• **Try it**:
From the entries that follow, extract each line holding the string "createRegulatorProxy".

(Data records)
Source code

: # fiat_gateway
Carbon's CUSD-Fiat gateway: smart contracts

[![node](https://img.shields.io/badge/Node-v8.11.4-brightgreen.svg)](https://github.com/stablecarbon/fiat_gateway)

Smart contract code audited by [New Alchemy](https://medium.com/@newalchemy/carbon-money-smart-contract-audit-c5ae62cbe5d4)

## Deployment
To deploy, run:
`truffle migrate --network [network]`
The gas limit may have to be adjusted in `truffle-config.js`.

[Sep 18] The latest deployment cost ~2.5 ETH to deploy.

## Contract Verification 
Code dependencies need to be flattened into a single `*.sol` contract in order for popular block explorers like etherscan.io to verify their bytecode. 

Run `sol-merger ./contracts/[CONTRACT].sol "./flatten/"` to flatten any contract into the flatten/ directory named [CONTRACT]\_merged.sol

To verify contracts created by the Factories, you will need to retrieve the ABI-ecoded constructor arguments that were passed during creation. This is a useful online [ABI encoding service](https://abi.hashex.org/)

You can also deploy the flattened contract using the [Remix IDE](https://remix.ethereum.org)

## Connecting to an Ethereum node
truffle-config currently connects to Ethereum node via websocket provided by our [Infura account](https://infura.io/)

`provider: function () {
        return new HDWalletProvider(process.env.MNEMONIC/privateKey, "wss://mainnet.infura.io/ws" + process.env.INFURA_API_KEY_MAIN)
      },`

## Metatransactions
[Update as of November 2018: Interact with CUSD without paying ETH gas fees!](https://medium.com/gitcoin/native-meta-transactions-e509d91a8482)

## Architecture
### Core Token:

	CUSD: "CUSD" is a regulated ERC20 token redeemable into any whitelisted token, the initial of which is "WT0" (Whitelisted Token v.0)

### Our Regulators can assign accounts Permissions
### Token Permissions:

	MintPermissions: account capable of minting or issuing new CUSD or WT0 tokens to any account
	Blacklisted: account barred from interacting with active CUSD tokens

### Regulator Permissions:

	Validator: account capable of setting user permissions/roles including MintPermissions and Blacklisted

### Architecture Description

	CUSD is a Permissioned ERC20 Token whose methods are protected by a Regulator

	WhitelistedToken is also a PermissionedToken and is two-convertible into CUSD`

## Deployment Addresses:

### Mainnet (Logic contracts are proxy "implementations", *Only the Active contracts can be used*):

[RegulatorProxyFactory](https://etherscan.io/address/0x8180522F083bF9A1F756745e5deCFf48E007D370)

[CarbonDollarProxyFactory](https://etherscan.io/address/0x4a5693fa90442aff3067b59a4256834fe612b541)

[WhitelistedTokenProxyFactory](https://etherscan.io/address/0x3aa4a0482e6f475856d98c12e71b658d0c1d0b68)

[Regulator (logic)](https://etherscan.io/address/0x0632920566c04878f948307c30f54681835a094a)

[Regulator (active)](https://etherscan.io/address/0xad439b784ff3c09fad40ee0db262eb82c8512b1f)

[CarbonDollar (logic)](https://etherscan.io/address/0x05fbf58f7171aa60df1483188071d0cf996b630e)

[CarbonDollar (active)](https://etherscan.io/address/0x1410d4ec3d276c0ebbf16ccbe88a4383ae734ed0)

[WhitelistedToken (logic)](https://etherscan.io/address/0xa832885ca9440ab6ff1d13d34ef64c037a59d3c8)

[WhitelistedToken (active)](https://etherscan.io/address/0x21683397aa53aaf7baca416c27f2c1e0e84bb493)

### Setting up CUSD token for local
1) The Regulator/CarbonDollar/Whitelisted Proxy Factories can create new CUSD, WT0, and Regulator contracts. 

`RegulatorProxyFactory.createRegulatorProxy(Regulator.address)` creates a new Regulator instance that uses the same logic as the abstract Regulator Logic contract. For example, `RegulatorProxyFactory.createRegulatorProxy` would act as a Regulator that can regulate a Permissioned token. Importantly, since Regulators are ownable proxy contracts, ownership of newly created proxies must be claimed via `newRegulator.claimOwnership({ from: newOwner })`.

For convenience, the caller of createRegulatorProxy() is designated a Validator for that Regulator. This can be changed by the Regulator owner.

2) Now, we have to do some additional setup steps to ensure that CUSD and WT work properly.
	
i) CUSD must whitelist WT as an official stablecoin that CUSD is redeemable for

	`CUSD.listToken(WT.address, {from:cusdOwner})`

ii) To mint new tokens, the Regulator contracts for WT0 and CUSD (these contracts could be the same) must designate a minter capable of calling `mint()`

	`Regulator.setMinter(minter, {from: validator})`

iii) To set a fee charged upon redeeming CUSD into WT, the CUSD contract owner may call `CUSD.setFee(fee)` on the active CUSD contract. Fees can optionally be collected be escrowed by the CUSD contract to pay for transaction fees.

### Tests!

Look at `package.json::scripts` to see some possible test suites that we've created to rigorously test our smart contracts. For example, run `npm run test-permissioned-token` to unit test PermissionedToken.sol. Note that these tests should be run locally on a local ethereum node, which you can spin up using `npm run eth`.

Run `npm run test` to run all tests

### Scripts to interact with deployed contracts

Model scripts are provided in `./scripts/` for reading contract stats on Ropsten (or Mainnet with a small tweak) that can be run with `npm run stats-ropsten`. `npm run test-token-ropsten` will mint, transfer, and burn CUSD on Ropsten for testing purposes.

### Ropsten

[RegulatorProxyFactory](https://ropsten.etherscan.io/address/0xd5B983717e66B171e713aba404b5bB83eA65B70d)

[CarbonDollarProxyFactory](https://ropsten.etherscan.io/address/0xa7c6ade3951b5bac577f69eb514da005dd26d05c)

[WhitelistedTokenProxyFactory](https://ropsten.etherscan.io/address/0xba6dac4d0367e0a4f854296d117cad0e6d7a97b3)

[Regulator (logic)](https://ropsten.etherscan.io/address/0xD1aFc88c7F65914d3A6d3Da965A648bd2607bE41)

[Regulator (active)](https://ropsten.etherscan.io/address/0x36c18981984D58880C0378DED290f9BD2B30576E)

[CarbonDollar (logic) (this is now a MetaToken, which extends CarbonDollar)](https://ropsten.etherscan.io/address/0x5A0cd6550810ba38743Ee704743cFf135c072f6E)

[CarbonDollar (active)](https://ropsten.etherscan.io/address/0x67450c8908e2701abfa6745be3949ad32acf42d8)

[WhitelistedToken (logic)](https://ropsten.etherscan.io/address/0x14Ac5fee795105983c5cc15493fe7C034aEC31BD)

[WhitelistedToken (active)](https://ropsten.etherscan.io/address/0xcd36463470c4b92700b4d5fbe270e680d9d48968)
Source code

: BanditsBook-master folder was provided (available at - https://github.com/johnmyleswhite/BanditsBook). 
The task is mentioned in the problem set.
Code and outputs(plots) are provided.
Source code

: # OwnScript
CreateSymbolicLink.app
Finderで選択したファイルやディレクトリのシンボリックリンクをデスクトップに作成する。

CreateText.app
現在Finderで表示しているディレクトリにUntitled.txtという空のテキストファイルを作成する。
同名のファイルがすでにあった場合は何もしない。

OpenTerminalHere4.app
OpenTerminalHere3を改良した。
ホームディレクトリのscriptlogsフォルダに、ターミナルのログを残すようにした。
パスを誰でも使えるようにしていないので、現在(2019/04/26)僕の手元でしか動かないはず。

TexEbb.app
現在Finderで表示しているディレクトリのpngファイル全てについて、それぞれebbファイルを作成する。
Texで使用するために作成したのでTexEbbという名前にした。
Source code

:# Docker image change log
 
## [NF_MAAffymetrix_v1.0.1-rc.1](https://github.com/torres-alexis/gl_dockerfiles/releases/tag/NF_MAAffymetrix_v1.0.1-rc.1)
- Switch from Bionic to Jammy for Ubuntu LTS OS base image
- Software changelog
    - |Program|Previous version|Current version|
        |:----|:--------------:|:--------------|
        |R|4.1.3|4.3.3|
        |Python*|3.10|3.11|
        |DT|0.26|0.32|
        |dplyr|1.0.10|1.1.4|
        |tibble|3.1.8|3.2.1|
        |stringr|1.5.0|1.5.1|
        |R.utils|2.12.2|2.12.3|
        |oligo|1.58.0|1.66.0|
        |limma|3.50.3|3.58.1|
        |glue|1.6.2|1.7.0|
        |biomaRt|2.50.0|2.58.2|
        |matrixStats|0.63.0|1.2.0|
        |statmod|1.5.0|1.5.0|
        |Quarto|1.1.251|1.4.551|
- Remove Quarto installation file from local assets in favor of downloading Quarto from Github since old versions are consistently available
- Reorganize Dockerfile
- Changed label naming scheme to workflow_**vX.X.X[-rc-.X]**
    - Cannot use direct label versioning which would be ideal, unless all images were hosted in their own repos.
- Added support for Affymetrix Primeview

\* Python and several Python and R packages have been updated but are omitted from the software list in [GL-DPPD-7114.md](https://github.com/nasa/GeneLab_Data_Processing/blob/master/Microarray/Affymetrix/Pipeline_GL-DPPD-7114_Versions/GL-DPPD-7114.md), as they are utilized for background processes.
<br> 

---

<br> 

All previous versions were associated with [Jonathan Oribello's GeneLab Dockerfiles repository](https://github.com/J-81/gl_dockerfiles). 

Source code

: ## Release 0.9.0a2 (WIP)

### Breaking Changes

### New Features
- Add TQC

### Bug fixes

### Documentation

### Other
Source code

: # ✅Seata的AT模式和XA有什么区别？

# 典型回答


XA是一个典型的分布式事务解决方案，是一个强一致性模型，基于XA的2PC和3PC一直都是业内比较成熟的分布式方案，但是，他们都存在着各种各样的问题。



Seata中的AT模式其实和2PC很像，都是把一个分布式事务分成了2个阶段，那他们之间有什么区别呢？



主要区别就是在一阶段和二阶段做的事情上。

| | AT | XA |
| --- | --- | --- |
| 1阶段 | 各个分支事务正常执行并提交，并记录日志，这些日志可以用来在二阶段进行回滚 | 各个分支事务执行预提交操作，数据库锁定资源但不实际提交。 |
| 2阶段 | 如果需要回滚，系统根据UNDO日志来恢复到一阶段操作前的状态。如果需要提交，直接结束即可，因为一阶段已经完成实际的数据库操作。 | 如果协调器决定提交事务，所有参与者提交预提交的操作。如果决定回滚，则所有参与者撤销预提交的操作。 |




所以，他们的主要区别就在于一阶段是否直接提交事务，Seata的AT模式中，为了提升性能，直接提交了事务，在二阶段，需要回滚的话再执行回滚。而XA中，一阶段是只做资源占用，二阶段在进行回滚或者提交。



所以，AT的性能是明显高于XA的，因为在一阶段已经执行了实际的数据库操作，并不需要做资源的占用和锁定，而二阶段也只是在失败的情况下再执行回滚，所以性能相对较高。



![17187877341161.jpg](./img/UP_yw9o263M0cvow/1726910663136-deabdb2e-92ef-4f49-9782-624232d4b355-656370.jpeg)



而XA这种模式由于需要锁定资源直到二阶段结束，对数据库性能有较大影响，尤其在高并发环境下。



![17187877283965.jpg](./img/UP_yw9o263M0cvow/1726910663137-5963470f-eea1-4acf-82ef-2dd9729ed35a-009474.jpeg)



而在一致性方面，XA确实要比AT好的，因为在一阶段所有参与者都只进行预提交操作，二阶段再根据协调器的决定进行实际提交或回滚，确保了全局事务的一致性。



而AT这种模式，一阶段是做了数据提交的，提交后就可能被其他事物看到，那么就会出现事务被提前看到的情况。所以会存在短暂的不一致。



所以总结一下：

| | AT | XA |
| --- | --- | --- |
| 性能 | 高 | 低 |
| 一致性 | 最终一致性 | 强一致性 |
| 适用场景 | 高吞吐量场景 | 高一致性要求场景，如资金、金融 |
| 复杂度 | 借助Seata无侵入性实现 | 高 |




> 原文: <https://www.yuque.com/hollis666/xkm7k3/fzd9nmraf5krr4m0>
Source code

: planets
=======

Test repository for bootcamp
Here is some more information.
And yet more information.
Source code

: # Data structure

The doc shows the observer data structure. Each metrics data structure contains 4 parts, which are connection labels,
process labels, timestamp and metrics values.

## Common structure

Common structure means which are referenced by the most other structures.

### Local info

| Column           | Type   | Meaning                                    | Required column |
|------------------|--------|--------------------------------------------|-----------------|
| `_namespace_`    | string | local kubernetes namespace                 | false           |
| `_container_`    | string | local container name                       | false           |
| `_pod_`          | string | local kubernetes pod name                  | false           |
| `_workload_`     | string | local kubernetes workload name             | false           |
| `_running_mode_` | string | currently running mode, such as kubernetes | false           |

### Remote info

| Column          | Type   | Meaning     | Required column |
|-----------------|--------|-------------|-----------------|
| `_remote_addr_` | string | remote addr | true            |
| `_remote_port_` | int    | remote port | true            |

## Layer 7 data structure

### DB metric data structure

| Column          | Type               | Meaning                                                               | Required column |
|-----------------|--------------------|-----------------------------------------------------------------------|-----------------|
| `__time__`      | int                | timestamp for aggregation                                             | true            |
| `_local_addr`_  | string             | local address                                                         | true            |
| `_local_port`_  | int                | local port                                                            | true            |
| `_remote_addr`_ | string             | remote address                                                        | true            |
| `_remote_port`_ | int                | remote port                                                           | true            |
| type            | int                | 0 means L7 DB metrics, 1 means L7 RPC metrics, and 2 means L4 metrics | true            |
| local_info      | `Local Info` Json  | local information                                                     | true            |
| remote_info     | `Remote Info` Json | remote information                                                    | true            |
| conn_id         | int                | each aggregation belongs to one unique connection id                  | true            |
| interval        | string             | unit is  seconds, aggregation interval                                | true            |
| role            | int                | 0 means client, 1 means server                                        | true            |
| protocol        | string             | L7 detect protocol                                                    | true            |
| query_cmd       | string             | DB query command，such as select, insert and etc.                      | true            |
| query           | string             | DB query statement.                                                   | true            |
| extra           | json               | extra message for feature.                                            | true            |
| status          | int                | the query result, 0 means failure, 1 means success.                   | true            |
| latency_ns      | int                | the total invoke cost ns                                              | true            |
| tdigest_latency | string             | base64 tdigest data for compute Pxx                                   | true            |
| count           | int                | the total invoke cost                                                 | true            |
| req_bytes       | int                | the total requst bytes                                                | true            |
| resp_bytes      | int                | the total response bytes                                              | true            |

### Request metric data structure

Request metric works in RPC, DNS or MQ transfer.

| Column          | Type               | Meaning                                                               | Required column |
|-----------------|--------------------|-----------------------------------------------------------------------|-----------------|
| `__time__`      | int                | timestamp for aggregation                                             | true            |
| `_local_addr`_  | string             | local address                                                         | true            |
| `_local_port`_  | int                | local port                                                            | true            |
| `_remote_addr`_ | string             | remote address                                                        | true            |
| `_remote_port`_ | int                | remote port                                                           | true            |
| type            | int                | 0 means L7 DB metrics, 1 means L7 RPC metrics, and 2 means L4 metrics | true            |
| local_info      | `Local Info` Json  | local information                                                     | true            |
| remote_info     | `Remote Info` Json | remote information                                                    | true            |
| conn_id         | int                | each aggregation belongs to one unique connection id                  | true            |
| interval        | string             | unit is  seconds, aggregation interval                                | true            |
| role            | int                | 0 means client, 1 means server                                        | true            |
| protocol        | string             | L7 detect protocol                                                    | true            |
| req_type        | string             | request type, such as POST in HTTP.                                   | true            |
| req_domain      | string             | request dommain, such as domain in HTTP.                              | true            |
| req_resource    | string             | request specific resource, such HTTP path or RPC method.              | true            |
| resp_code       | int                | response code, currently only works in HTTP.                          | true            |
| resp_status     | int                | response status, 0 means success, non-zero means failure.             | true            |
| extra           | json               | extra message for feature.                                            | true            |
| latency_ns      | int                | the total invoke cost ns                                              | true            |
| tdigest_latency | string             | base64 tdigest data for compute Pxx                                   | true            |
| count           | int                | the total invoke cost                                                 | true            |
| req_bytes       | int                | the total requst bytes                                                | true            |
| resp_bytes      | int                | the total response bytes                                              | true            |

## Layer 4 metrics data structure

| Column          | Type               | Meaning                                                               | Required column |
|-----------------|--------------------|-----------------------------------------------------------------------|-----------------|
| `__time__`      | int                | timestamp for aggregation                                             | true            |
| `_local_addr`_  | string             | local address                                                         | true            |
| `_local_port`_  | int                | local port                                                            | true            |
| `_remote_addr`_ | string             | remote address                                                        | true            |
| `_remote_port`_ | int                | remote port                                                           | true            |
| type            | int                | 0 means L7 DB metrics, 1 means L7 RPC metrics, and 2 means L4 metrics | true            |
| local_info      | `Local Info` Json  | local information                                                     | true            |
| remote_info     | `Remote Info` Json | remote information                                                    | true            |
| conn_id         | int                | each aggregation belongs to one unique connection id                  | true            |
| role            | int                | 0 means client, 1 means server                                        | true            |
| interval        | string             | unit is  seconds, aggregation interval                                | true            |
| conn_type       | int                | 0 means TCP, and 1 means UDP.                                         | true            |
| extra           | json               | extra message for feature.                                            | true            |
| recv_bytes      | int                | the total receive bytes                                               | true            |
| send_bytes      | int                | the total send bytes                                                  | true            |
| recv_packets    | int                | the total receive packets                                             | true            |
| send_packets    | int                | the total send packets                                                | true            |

• **Answer for the task**:
`RegulatorProxyFactory.createRegulatorProxy(Regulator.address)` creates a new Regulator instance that uses the same logic as the abstract Regulator Logic contract. For example, `RegulatorProxyFactory.createRegulatorProxy` would act as a Regulator that can regulate a Permissioned token. Importantly, since Regulators are ownable proxy contracts, ownership of newly created proxies must be claimed via `newRegulator.claimOwnership({ from: newOwner })`.
For convenience, the caller of createRegulatorProxy() is designated a Validator for that Regulator. This can be changed by the Regulator owner.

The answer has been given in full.